- **Aim of the task**:
Report how many lines contain the word "哑铃向心收缩" in the listing that follows. Give nothing besides the number.

- **Information**:
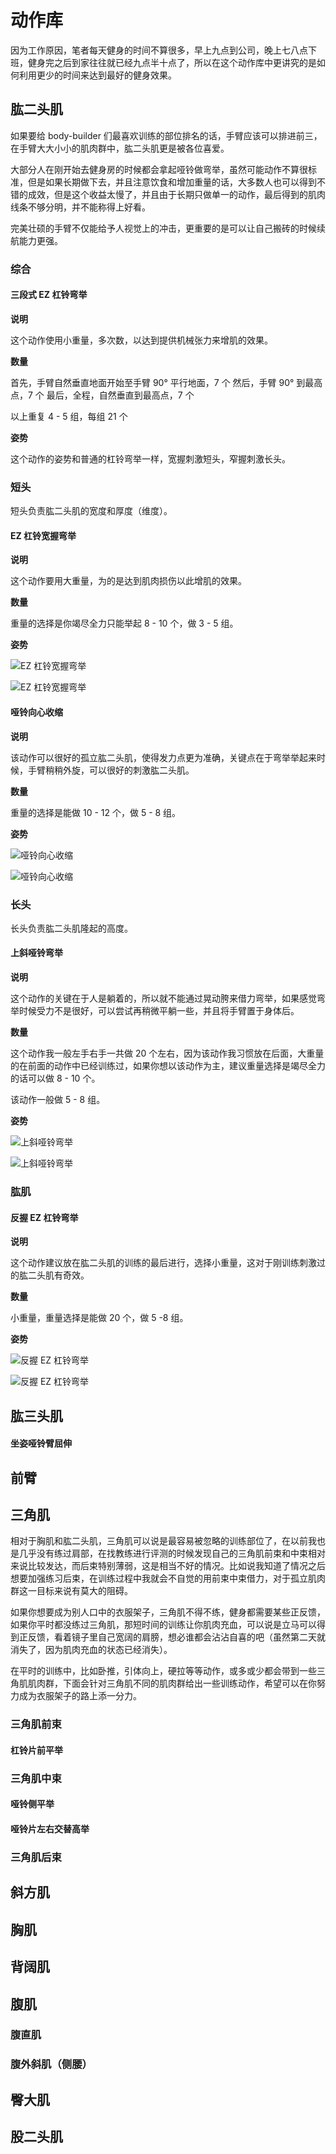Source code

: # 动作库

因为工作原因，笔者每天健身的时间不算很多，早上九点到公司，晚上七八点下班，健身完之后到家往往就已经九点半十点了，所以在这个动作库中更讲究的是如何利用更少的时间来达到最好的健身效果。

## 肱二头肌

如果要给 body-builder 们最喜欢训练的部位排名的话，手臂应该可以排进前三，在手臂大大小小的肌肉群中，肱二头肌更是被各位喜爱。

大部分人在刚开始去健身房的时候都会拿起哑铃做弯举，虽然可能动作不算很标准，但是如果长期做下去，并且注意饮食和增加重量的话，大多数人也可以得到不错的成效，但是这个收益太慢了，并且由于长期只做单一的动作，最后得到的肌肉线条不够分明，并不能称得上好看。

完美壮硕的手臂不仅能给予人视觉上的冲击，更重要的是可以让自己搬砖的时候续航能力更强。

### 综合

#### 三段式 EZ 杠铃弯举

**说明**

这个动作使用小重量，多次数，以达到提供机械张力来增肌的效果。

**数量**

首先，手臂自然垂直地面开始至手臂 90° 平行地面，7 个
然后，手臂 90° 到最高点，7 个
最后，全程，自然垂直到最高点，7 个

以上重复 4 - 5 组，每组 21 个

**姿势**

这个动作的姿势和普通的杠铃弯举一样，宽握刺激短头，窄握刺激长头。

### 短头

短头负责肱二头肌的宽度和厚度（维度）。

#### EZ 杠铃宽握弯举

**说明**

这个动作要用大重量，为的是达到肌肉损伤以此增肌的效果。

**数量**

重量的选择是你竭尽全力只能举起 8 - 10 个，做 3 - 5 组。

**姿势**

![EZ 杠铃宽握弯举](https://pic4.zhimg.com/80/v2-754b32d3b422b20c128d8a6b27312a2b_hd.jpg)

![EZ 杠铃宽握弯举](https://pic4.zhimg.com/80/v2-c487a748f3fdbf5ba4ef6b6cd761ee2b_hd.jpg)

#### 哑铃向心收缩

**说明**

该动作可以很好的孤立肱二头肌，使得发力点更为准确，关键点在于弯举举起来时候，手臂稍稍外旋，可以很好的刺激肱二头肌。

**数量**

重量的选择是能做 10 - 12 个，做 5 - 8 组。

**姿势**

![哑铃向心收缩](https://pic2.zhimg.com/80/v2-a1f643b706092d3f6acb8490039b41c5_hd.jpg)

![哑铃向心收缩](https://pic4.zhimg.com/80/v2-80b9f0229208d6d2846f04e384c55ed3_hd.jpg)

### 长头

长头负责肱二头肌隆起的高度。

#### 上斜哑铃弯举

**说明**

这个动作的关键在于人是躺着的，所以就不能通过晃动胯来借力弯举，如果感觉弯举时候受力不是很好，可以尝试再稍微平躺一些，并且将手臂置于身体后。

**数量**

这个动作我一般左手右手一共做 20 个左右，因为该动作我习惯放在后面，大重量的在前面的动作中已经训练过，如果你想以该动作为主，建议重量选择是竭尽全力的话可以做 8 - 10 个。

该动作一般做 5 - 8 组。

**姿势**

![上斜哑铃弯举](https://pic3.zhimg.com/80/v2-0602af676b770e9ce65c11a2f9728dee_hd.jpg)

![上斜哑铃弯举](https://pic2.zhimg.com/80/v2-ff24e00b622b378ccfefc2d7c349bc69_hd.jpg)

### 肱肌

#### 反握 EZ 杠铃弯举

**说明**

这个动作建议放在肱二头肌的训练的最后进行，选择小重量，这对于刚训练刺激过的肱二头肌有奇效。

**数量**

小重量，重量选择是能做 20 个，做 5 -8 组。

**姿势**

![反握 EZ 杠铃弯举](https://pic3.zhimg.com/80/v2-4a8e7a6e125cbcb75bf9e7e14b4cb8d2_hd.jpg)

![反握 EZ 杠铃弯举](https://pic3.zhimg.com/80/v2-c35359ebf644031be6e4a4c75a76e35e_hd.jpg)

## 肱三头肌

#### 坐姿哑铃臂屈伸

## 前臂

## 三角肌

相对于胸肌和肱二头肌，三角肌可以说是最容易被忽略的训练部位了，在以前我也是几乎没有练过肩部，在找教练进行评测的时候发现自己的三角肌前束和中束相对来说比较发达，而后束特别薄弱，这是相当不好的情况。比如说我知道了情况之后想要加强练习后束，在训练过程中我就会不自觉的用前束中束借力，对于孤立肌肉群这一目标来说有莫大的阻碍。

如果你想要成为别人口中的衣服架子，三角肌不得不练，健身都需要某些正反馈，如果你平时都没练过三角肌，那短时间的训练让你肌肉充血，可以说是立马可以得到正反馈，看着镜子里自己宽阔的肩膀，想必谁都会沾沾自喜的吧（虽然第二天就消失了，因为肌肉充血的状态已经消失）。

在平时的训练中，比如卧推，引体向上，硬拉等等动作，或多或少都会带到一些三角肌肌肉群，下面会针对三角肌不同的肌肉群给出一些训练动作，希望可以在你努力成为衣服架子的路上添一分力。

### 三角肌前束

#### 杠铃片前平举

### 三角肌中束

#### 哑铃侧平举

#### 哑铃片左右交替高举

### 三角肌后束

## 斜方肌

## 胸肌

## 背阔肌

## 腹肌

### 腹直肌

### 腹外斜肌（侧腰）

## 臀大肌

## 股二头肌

---

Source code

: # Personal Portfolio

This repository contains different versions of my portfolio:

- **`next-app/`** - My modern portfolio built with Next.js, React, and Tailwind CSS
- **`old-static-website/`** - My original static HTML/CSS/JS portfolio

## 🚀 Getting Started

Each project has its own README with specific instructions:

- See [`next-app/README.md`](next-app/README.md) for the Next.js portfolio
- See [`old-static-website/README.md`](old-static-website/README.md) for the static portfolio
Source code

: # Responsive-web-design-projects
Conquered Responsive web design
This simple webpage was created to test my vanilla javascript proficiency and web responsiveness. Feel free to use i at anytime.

...

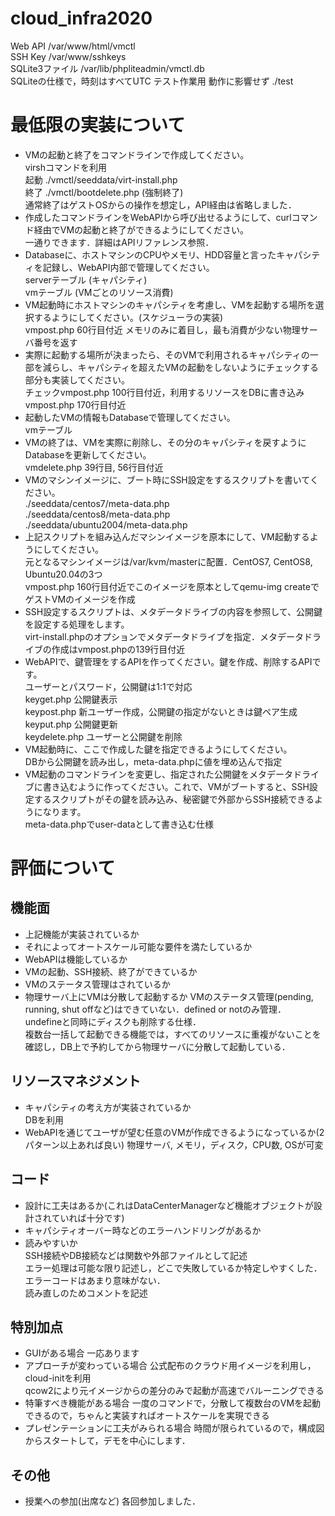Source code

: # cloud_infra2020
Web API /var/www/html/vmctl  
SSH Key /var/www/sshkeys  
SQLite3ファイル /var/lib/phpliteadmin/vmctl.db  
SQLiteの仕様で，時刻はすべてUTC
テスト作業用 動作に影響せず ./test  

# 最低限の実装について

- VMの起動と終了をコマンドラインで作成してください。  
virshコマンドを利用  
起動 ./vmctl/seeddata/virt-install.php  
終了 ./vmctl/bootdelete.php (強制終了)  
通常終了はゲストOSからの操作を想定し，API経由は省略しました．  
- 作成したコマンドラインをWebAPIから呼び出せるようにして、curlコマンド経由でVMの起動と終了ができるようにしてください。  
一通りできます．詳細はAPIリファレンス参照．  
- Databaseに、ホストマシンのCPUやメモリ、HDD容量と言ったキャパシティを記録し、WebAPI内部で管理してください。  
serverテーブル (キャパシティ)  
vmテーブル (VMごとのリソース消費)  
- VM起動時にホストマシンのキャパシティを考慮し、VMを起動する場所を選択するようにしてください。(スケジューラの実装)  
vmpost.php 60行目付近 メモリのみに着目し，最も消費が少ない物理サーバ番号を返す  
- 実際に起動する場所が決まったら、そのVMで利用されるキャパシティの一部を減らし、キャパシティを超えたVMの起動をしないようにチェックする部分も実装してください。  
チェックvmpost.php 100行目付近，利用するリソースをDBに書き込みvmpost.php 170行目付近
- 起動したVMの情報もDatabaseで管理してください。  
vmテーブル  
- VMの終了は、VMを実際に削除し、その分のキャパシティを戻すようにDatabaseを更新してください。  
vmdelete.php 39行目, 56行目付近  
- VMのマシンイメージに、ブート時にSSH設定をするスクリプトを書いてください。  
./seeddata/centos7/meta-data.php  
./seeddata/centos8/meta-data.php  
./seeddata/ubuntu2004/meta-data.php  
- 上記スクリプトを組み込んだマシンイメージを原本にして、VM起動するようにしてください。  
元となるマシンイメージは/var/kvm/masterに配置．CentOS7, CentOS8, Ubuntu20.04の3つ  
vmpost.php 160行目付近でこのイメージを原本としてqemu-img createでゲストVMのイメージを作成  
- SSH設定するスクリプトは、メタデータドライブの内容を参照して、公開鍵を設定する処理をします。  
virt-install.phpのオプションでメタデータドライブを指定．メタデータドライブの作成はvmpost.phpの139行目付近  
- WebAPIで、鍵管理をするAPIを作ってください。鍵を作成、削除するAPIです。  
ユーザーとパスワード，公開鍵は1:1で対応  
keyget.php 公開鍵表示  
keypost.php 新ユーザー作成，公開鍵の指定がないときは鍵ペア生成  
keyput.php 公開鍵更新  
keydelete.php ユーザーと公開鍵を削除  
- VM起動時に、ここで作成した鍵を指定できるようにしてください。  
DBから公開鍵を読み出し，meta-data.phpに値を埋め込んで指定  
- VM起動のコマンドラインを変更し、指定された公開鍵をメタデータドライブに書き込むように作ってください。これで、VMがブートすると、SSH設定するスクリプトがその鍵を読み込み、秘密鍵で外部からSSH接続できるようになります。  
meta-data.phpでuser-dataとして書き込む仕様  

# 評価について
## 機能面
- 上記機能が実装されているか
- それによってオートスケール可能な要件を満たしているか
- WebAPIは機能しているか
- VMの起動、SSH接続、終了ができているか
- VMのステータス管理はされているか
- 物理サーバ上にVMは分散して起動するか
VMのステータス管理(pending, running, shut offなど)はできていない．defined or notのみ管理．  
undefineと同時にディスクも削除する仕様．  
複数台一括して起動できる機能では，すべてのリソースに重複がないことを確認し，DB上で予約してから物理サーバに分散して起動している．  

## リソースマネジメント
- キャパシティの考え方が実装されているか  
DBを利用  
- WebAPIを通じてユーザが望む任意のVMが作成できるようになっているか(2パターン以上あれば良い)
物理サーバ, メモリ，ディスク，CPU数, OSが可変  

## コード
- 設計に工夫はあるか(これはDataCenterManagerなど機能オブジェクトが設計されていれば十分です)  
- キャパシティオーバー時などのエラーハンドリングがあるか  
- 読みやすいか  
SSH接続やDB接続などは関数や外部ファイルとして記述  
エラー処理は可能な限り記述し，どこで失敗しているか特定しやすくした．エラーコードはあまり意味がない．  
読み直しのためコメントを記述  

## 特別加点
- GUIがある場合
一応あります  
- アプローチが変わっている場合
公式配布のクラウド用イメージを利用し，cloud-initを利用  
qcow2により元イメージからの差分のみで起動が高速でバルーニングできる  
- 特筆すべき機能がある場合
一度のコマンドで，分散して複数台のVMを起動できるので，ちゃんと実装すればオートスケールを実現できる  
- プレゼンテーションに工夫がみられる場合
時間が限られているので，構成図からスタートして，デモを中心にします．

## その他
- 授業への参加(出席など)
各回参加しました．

- **Expected output**:
3